Story highlights

Over $2 billion in new funding pledged for stabilization efforts in Iraq

Planning for the Mosul offensive was a major subject of the summits

Washington CNN  — 

The Obama administration is hosting defense and foreign ministers and representatives from over 40 countries Wednesday in an effort to get more help fighting ISIS.

A day after the anti-ISIS coalition announced it had dropped its 50,000th bomb in the nearly two-year campaign to root the terror group out of Iraq and Syria, the US sought to raise over $2 billion in funding to bolster Iraq and seek other help from allies to stabilize the region.

Despite the ISIS-inspired attacks that have wrought havoc across the globe over the last month, Defense Secretary Ash Carter and Secretary of State John Kerry maintained Wednesday that progress is being made.

Carter said the coalition has “momentum in this fight,” while Kerry declared, “We are going to end the terror” of ISIS.

But Carter also acknowledged the concerns he is hearing from his counterparts.

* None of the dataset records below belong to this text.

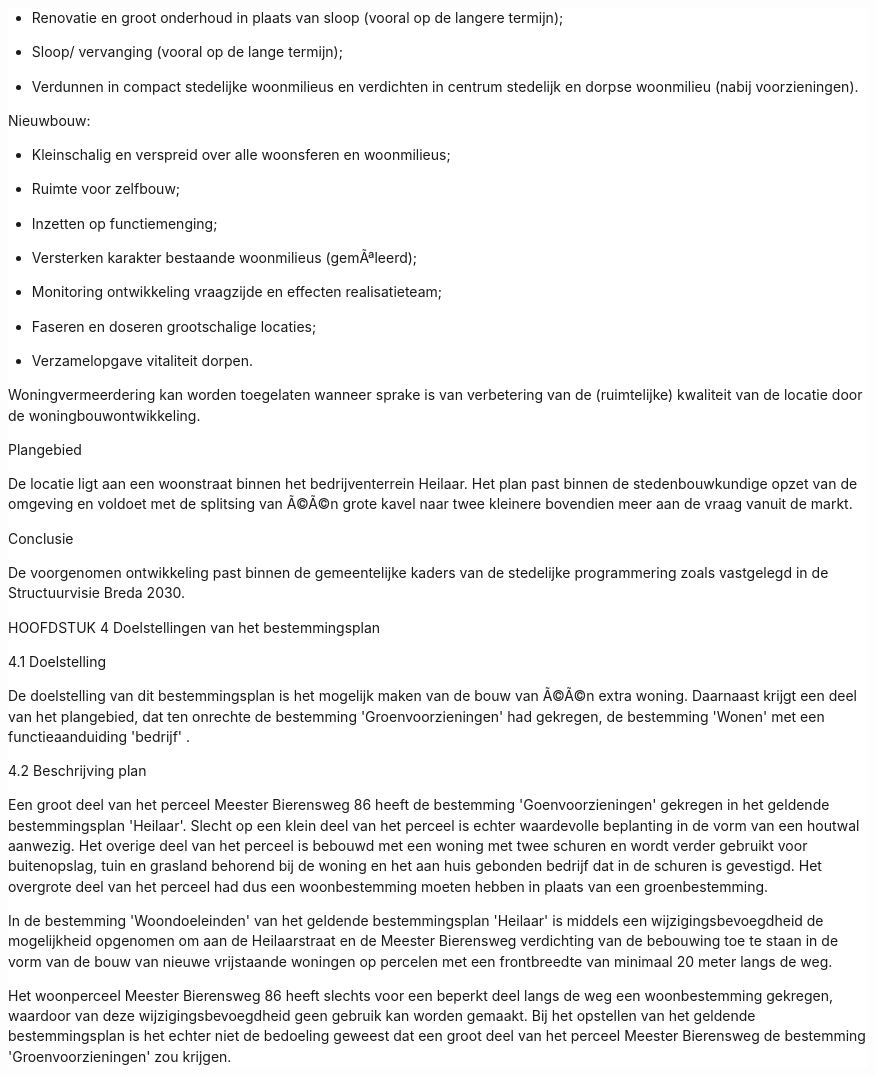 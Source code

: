* Renovatie en groot onderhoud in plaats van sloop (vooral op de langere termijn);

* Sloop/ vervanging (vooral op de lange termijn);

* Verdunnen in compact stedelijke woonmilieus en verdichten in centrum stedelijk en dorpse woonmilieu (nabij voorzieningen).

Nieuwbouw:

* Kleinschalig en verspreid over alle woonsferen en woonmilieus;

* Ruimte voor zelfbouw;

* Inzetten op functiemenging;

* Versterken karakter bestaande woonmilieus (gemÃªleerd);

* Monitoring ontwikkeling vraagzijde en effecten realisatieteam;

* Faseren en doseren grootschalige locaties;

* Verzamelopgave vitaliteit dorpen.

Woningvermeerdering kan worden toegelaten wanneer sprake is van verbetering van de (ruimtelijke) kwaliteit van de locatie door de woningbouwontwikkeling.

Plangebied

De locatie ligt aan een woonstraat binnen het bedrijventerrein Heilaar. Het plan past binnen de stedenbouwkundige opzet van de omgeving en voldoet met de splitsing van Ã©Ã©n grote kavel naar twee kleinere bovendien meer aan de vraag vanuit de markt.

Conclusie

De voorgenomen ontwikkeling past binnen de gemeentelijke kaders van de stedelijke programmering zoals vastgelegd in de Structuurvisie Breda 2030\.

HOOFDSTUK 4 Doelstellingen van het bestemmingsplan

4\.1 Doelstelling

De doelstelling van dit bestemmingsplan is het mogelijk maken van de bouw van Ã©Ã©n extra woning. Daarnaast krijgt een deel van het plangebied, dat ten onrechte de bestemming 'Groenvoorzieningen' had gekregen, de bestemming 'Wonen' met een functieaanduiding 'bedrijf' .

4\.2 Beschrijving plan

Een groot deel van het perceel Meester Bierensweg 86 heeft de bestemming 'Goenvoorzieningen' gekregen in het geldende bestemmingsplan 'Heilaar'. Slecht op een klein deel van het perceel is echter waardevolle beplanting in de vorm van een houtwal aanwezig. Het overige deel van het perceel is bebouwd met een woning met twee schuren en wordt verder gebruikt voor buitenopslag, tuin en grasland behorend bij de woning en het aan huis gebonden bedrijf dat in de schuren is gevestigd. Het overgrote deel van het perceel had dus een woonbestemming moeten hebben in plaats van een groenbestemming.

In de bestemming 'Woondoeleinden' van het geldende bestemmingsplan 'Heilaar' is middels een wijzigingsbevoegdheid de mogelijkheid opgenomen om aan de Heilaarstraat en de Meester Bierensweg verdichting van de bebouwing toe te staan in de vorm van de bouw van nieuwe vrijstaande woningen op percelen met een frontbreedte van minimaal 20 meter langs de weg.

Het woonperceel Meester Bierensweg 86 heeft slechts voor een beperkt deel langs de weg een woonbestemming gekregen, waardoor van deze wijzigingsbevoegdheid geen gebruik kan worden gemaakt. Bij het opstellen van het geldende bestemmingsplan is het echter niet de bedoeling geweest dat een groot deel van het perceel Meester Bierensweg de bestemming 'Groenvoorzieningen' zou krijgen.
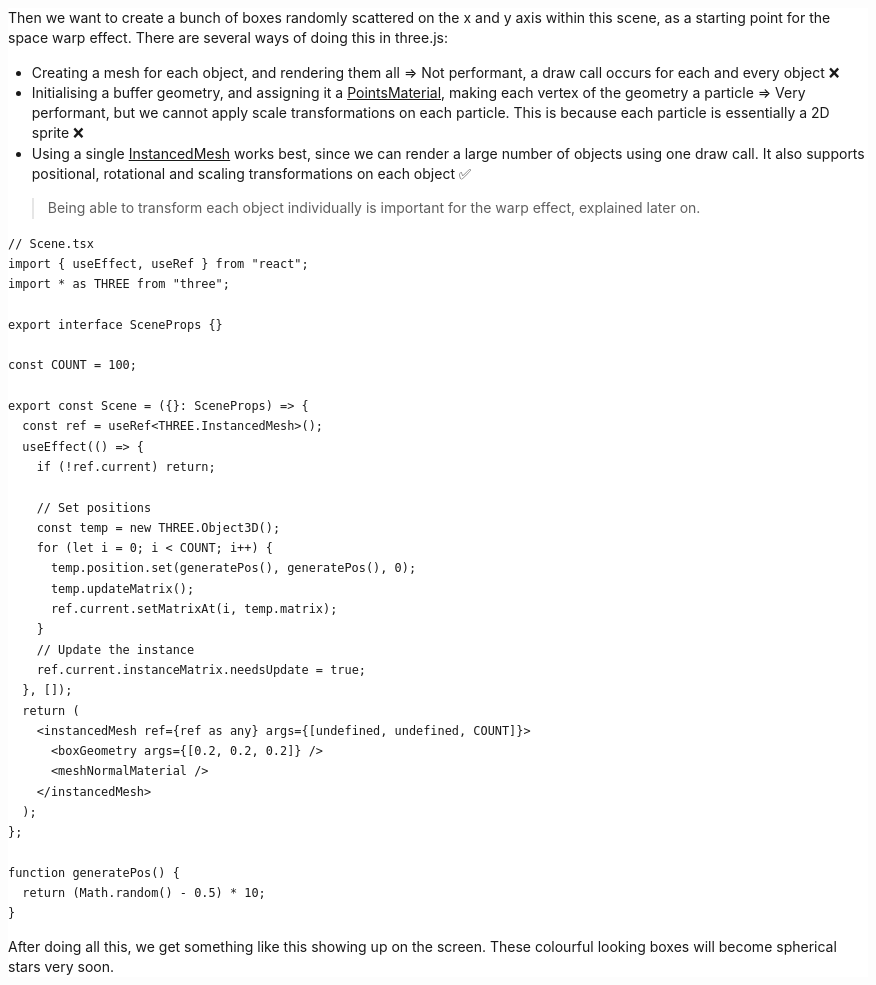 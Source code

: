 Then we want to create a bunch of boxes randomly scattered on the x and y axis within this scene, as a starting point for the space warp effect. There are several ways of doing this in three.js:
- Creating a mesh for each object, and rendering them all ⇒ Not performant, a draw call occurs for each and every object ❌
- Initialising a buffer geometry, and assigning it a [PointsMaterial](https://threejs.org/docs/#api/en/materials/PointsMaterial), making each vertex of the geometry a particle ⇒ Very performant, but we cannot apply scale transformations on each particle. This is because each particle is essentially a 2D sprite ❌
- Using a single [InstancedMesh](https://threejs.org/docs/#api/en/objects/InstancedMesh) works best, since we can render a large number of objects using one draw call. It also supports positional, rotational and scaling transformations on each object ✅

> Being able to transform each object individually is important for the warp effect, explained later on.

```tsx
// Scene.tsx
import { useEffect, useRef } from "react";
import * as THREE from "three";

export interface SceneProps {}

const COUNT = 100;

export const Scene = ({}: SceneProps) => {
  const ref = useRef<THREE.InstancedMesh>();
  useEffect(() => {
    if (!ref.current) return;

    // Set positions
    const temp = new THREE.Object3D();
    for (let i = 0; i < COUNT; i++) {
      temp.position.set(generatePos(), generatePos(), 0);
      temp.updateMatrix();
      ref.current.setMatrixAt(i, temp.matrix);
    }
    // Update the instance
    ref.current.instanceMatrix.needsUpdate = true;
  }, []);
  return (
    <instancedMesh ref={ref as any} args={[undefined, undefined, COUNT]}>
      <boxGeometry args={[0.2, 0.2, 0.2]} />
      <meshNormalMaterial />
    </instancedMesh>
  );
};

function generatePos() {
  return (Math.random() - 0.5) * 10;
}
```

After doing all this, we get something like this showing up on the screen. These colourful looking boxes will become spherical stars very soon.
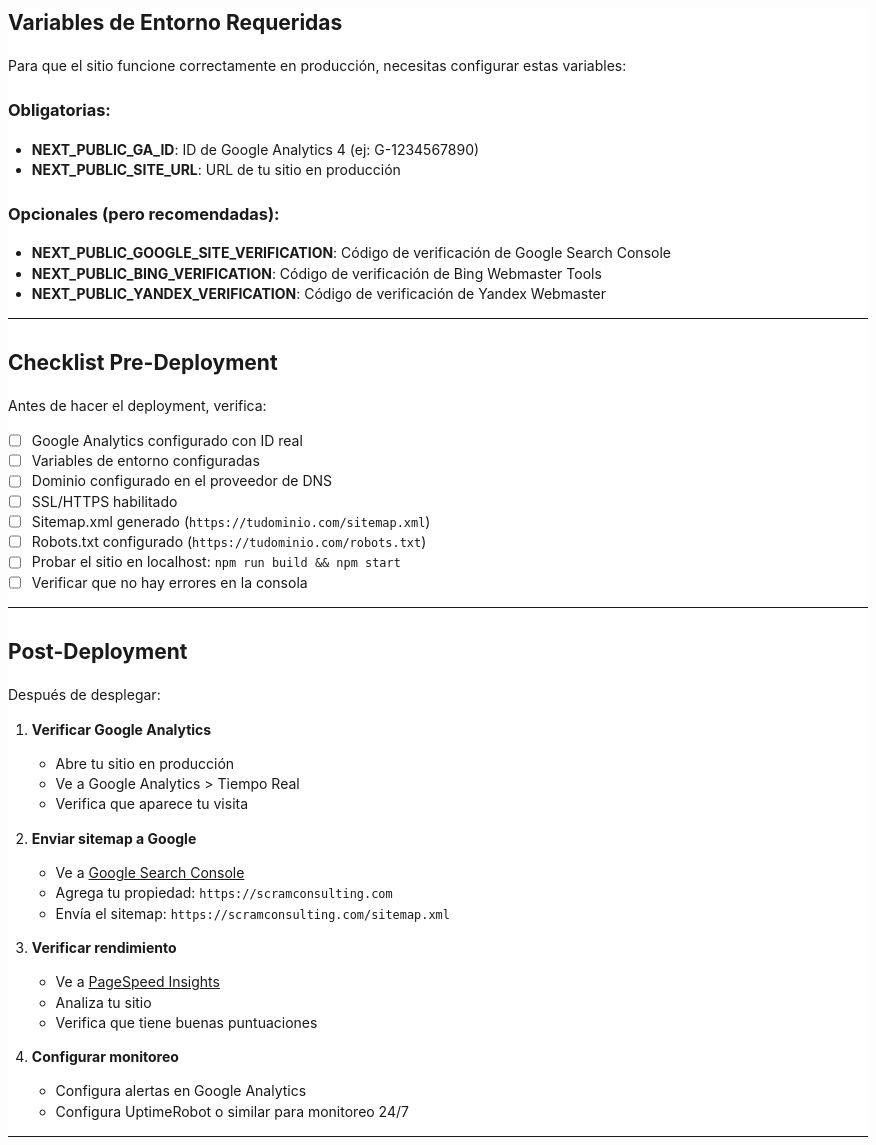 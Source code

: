## Variables de Entorno Requeridas

Para que el sitio funcione correctamente en producción, necesitas configurar estas variables:

### Obligatorias:

- **NEXT_PUBLIC_GA_ID**: ID de Google Analytics 4 (ej: G-1234567890)
- **NEXT_PUBLIC_SITE_URL**: URL de tu sitio en producción

### Opcionales (pero recomendadas):

- **NEXT_PUBLIC_GOOGLE_SITE_VERIFICATION**: Código de verificación de Google Search Console
- **NEXT_PUBLIC_BING_VERIFICATION**: Código de verificación de Bing Webmaster Tools
- **NEXT_PUBLIC_YANDEX_VERIFICATION**: Código de verificación de Yandex Webmaster

---

## Checklist Pre-Deployment

Antes de hacer el deployment, verifica:

- [ ] Google Analytics configurado con ID real
- [ ] Variables de entorno configuradas
- [ ] Dominio configurado en el proveedor de DNS
- [ ] SSL/HTTPS habilitado
- [ ] Sitemap.xml generado (`https://tudominio.com/sitemap.xml`)
- [ ] Robots.txt configurado (`https://tudominio.com/robots.txt`)
- [ ] Probar el sitio en localhost: `npm run build && npm start`
- [ ] Verificar que no hay errores en la consola

---

## Post-Deployment

Después de desplegar:

1. **Verificar Google Analytics**
   - Abre tu sitio en producción
   - Ve a Google Analytics > Tiempo Real
   - Verifica que aparece tu visita

2. **Enviar sitemap a Google**
   - Ve a [Google Search Console](https://search.google.com/search-console)
   - Agrega tu propiedad: `https://scramconsulting.com`
   - Envía el sitemap: `https://scramconsulting.com/sitemap.xml`

3. **Verificar rendimiento**
   - Ve a [PageSpeed Insights](https://pagespeed.web.dev/)
   - Analiza tu sitio
   - Verifica que tiene buenas puntuaciones

4. **Configurar monitoreo**
   - Configura alertas en Google Analytics
   - Configura UptimeRobot o similar para monitoreo 24/7

---
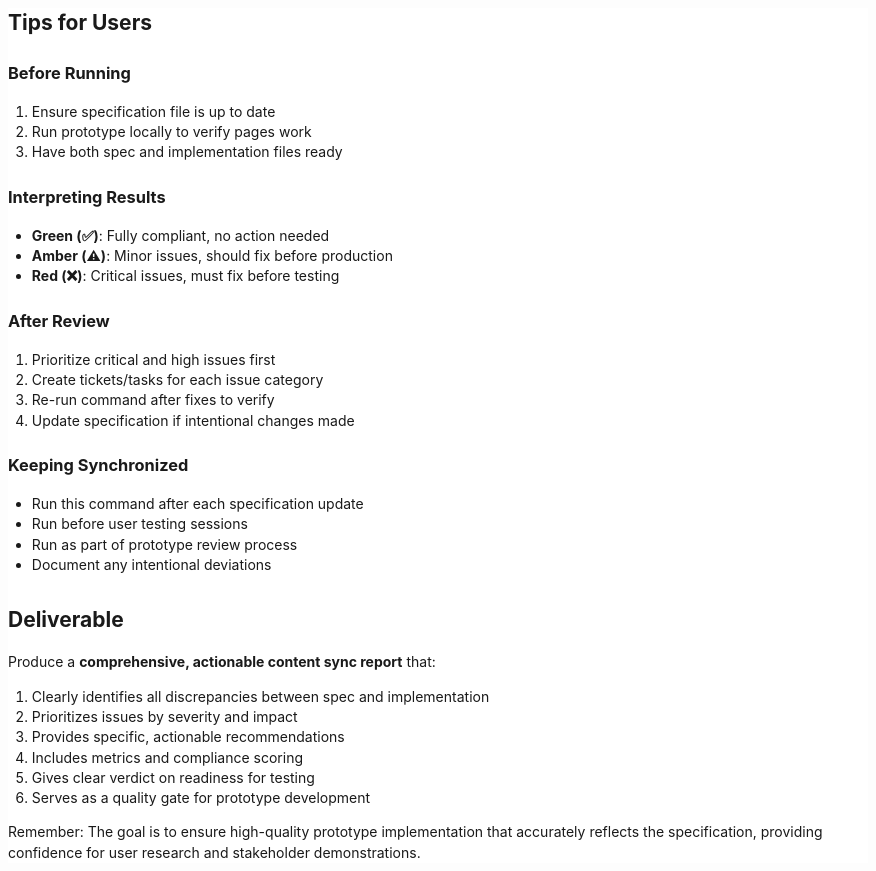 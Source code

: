## Tips for Users

### Before Running

1. Ensure specification file is up to date
2. Run prototype locally to verify pages work
3. Have both spec and implementation files ready

### Interpreting Results

- **Green (✅)**: Fully compliant, no action needed
- **Amber (⚠️)**: Minor issues, should fix before production
- **Red (❌)**: Critical issues, must fix before testing

### After Review

1. Prioritize critical and high issues first
2. Create tickets/tasks for each issue category
3. Re-run command after fixes to verify
4. Update specification if intentional changes made

### Keeping Synchronized

- Run this command after each specification update
- Run before user testing sessions
- Run as part of prototype review process
- Document any intentional deviations

## Deliverable

Produce a **comprehensive, actionable content sync report** that:

1. Clearly identifies all discrepancies between spec and implementation
2. Prioritizes issues by severity and impact
3. Provides specific, actionable recommendations
4. Includes metrics and compliance scoring
5. Gives clear verdict on readiness for testing
6. Serves as a quality gate for prototype development

Remember: The goal is to ensure high-quality prototype implementation that accurately reflects the specification, providing confidence for user research and stakeholder demonstrations.
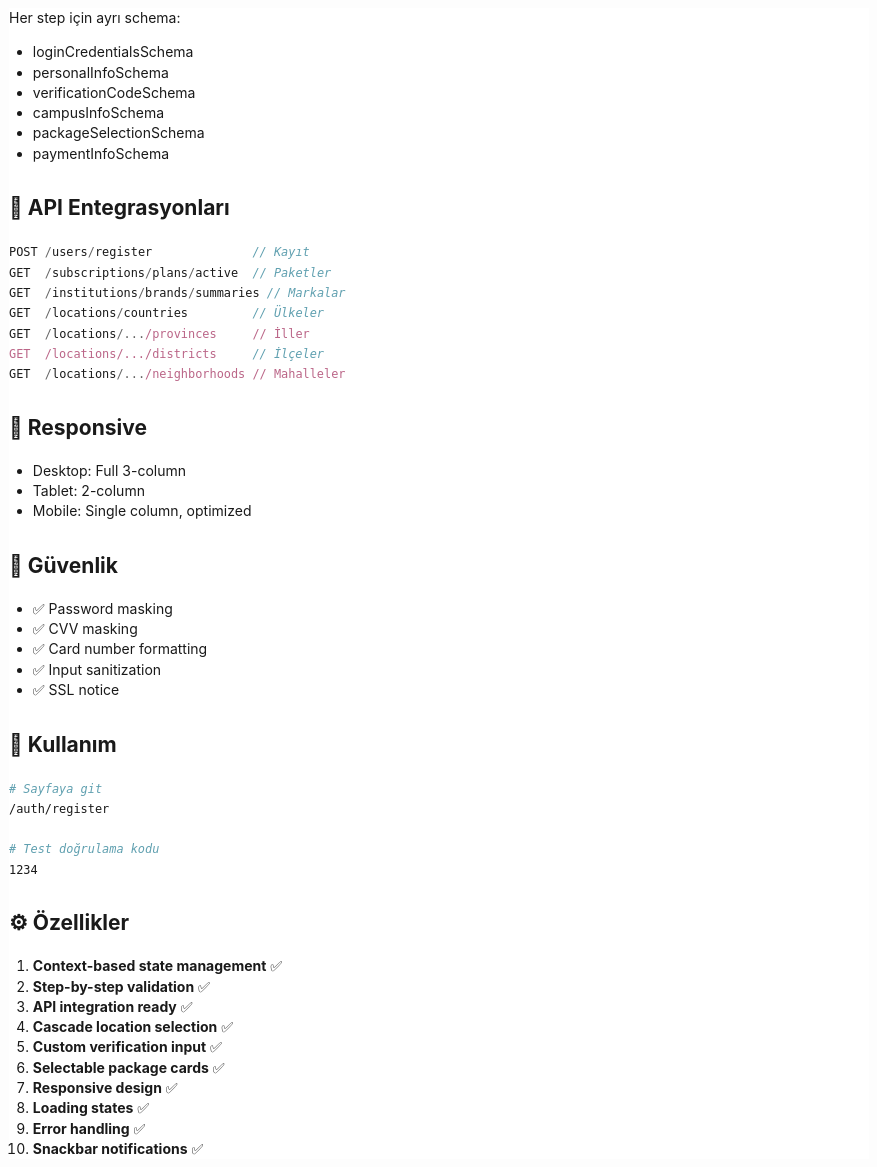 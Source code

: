 Her step için ayrı schema:
- loginCredentialsSchema
- personalInfoSchema
- verificationCodeSchema
- campusInfoSchema
- packageSelectionSchema
- paymentInfoSchema

## 🔌 API Entegrasyonları

```typescript
POST /users/register              // Kayıt
GET  /subscriptions/plans/active  // Paketler
GET  /institutions/brands/summaries // Markalar
GET  /locations/countries         // Ülkeler
GET  /locations/.../provinces     // İller
GET  /locations/.../districts     // İlçeler
GET  /locations/.../neighborhoods // Mahalleler
```

## 📱 Responsive

- Desktop: Full 3-column
- Tablet: 2-column
- Mobile: Single column, optimized

## 🔐 Güvenlik

- ✅ Password masking
- ✅ CVV masking
- ✅ Card number formatting
- ✅ Input sanitization
- ✅ SSL notice

## 📝 Kullanım

```bash
# Sayfaya git
/auth/register

# Test doğrulama kodu
1234
```

## ⚙️ Özellikler

1. **Context-based state management** ✅
2. **Step-by-step validation** ✅
3. **API integration ready** ✅
4. **Cascade location selection** ✅
5. **Custom verification input** ✅
6. **Selectable package cards** ✅
7. **Responsive design** ✅
8. **Loading states** ✅
9. **Error handling** ✅
10. **Snackbar notifications** ✅
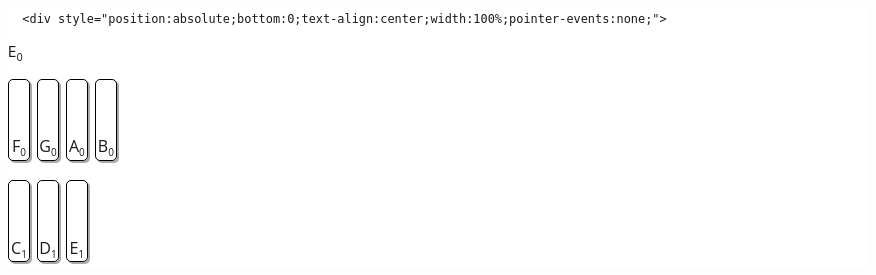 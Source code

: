       <div style="position:absolute;bottom:0;text-align:center;width:100%;pointer-events:none;">
E<sub style="font-size:10px;pointer-events:none;">0</sub>      </div>
    </div>
    <div onmouseover="event.target.style.backgroundColor = '#eef';" onmouseout="event.target.style.backgroundColor = '#fff';" style='cursor:pointer;font:16px "Open Sans","Lucida Grande","Arial",sans-serif;text-align:center;border:1px solid black;border-radius:5px;width:20px;height:80px;margin-right:3px;box-shadow:2px 2px darkgray;display:inline-block;position:relative;user-select:none;-moz-user-select:none;-webkit-user-select:none;-ms-user-select:none;'>
      <div style="position:absolute;bottom:0;text-align:center;width:100%;pointer-events:none;">
F<sub style="font-size:10px;pointer-events:none;">0</sub>      </div>
    </div>
    <div onmouseover="event.target.style.backgroundColor = '#eef';" onmouseout="event.target.style.backgroundColor = '#fff';" style='cursor:pointer;font:16px "Open Sans","Lucida Grande","Arial",sans-serif;text-align:center;border:1px solid black;border-radius:5px;width:20px;height:80px;margin-right:3px;box-shadow:2px 2px darkgray;display:inline-block;position:relative;user-select:none;-moz-user-select:none;-webkit-user-select:none;-ms-user-select:none;'>
      <div style="position:absolute;bottom:0;text-align:center;width:100%;pointer-events:none;">
G<sub style="font-size:10px;pointer-events:none;">0</sub>      </div>
    </div>
    <div onmouseover="event.target.style.backgroundColor = '#eef';" onmouseout="event.target.style.backgroundColor = '#fff';" style='cursor:pointer;font:16px "Open Sans","Lucida Grande","Arial",sans-serif;text-align:center;border:1px solid black;border-radius:5px;width:20px;height:80px;margin-right:3px;box-shadow:2px 2px darkgray;display:inline-block;position:relative;user-select:none;-moz-user-select:none;-webkit-user-select:none;-ms-user-select:none;'>
      <div style="position:absolute;bottom:0;text-align:center;width:100%;pointer-events:none;">
A<sub style="font-size:10px;pointer-events:none;">0</sub>      </div>
    </div>
    <div onmouseover="event.target.style.backgroundColor = '#eef';" onmouseout="event.target.style.backgroundColor = '#fff';" style='cursor:pointer;font:16px "Open Sans","Lucida Grande","Arial",sans-serif;text-align:center;border:1px solid black;border-radius:5px;width:20px;height:80px;margin-right:3px;box-shadow:2px 2px darkgray;display:inline-block;position:relative;user-select:none;-moz-user-select:none;-webkit-user-select:none;-ms-user-select:none;'>
      <div style="position:absolute;bottom:0;text-align:center;width:100%;pointer-events:none;">
B<sub style="font-size:10px;pointer-events:none;">0</sub>      </div>
    </div>
  </div>
  <div style="display:inline-block;padding:0 6px 0 0;">
    <div onmouseover="event.target.style.backgroundColor = '#eef';" onmouseout="event.target.style.backgroundColor = '#fff';" style='cursor:pointer;font:16px "Open Sans","Lucida Grande","Arial",sans-serif;text-align:center;border:1px solid black;border-radius:5px;width:20px;height:80px;margin-right:3px;box-shadow:2px 2px darkgray;display:inline-block;position:relative;user-select:none;-moz-user-select:none;-webkit-user-select:none;-ms-user-select:none;'>
      <div style="position:absolute;bottom:0;text-align:center;width:100%;pointer-events:none;">
C<sub style="font-size:10px;pointer-events:none;">1</sub>      </div>
    </div>
    <div onmouseover="event.target.style.backgroundColor = '#eef';" onmouseout="event.target.style.backgroundColor = '#fff';" style='cursor:pointer;font:16px "Open Sans","Lucida Grande","Arial",sans-serif;text-align:center;border:1px solid black;border-radius:5px;width:20px;height:80px;margin-right:3px;box-shadow:2px 2px darkgray;display:inline-block;position:relative;user-select:none;-moz-user-select:none;-webkit-user-select:none;-ms-user-select:none;'>
      <div style="position:absolute;bottom:0;text-align:center;width:100%;pointer-events:none;">
D<sub style="font-size:10px;pointer-events:none;">1</sub>      </div>
    </div>
    <div onmouseover="event.target.style.backgroundColor = '#eef';" onmouseout="event.target.style.backgroundColor = '#fff';" style='cursor:pointer;font:16px "Open Sans","Lucida Grande","Arial",sans-serif;text-align:center;border:1px solid black;border-radius:5px;width:20px;height:80px;margin-right:3px;box-shadow:2px 2px darkgray;display:inline-block;position:relative;user-select:none;-moz-user-select:none;-webkit-user-select:none;-ms-user-select:none;'>
      <div style="position:absolute;bottom:0;text-align:center;width:100%;pointer-events:none;">
E<sub style="font-size:10px;pointer-events:none;">1</sub>      </div>
    </div>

“The biggest strategic concern of this group of defense ministers was that the stabilization and governance effort will lag behind the military campaign,” he said after meeting them at Joint Base Andrews.

Carter said that one of the subjects discussed at length by the defense ministers was “what happens after the defeat in Mosul,” Iraq, a major city seized by ISIS in 2014 and one that coalition forces hope to reclaim.

In Foggy Bottom, Kerry presided over a pledging conference for Iraq aimed at providing resources to help that country rebuild in the wake of the counter-ISIS fight.

Kerry highlighted how even as towns and cities are liberated from ISIS’s grip, Iraqis are facing a host of new and devastating humanitarian challenges in those areas.

“The new challenge that we face is securing and aiding in the recovery of a liberated area,” Kerry told the two dozen foreign ministers and ambassadors in attendance.

“It’s in our interests to make these urgently required investments because every one of us here knows that what happens in Iraq has an impact on all of our countries,” he added. “That’s the world we live in today. For better or worse, everything we do in Iraq has the opportunity to help make our security better.”

Kerry said the conference, co-hosted by the US, Canada, Germany, Japan, Kuwait and The Netherlands, raised over $2 billion for reconstruction, with about $310 million in new pledges from the US.

But a January estimate by the UN said Iraq reconstruction requirements would be closer to $4.5 billion.

The donors’ conference also largely focused on the planned Mosul offensive – ISIS’s capital in Iraq and the country’s second-biggest city.

“Up to 1.5 million people could be displaced as a result of the retaking of Mosul,” warned US Ambassador to the UN Samantha Power. “With the Mosul operation on the horizon, then, I think for us here today it is worth asking what we can learn from previous instances in which ISIS has been dislodged.”

In particular, Power and others at the conference spoke of the need to avoid some of the humanitarian concerns that arose after the liberation of Fallujah.

Tens of thousands of civilians fled that city during liberation efforts, putting a strain on aid groups’ resources.

Given how much bigger an objective Mosul is, analysts are concerned about the effort and scale involved in taking, rebuilding and securing Mosul.

Both Kerry and Carter expressed some optimism on the effort to liberate Mosul but did not provide a timeline.

“We are ahead of the schedule with respect to the beginnings of the operation,” Kerry said, “but I’m not going to predict when it will happen.”

Earlier Wednesday, Dutch Foreign Minister Bert Koenders highlighted the challenges involved in rooting out ISIS.

“Terrorist attacks that have recently taken place across Baghdad, even across the world, stresses the fact that we are nowhere near a total defeat of Daesh,” Koenders said, using another name for ISIS. “It’s an octopus, it’s a snake with many heads.”

Speaking after the defense chiefs’ meeting, Carter acknowledged, “We’re all going to need to do more.”

He noted that the US had sent an additional 560 troops to Iraq and said other countries had indicated they would contribute more.

“It was very encouraging to see so many countries be willing to do so much more across such a wide spectrum of capabilities,” Carter said.

Carter lauded the recent French decision to dispatch its aircraft carrier, the Charles De Gaulle, to the region to allow for additional airstrikes. He also commended Australia and the UK for deploying more resources to the region.

“We must ensure that our partners on the ground have what they need to win the fight and then hold, rebuild and govern their territory,” he said.

CNN’s Elise Labott contributed to this report.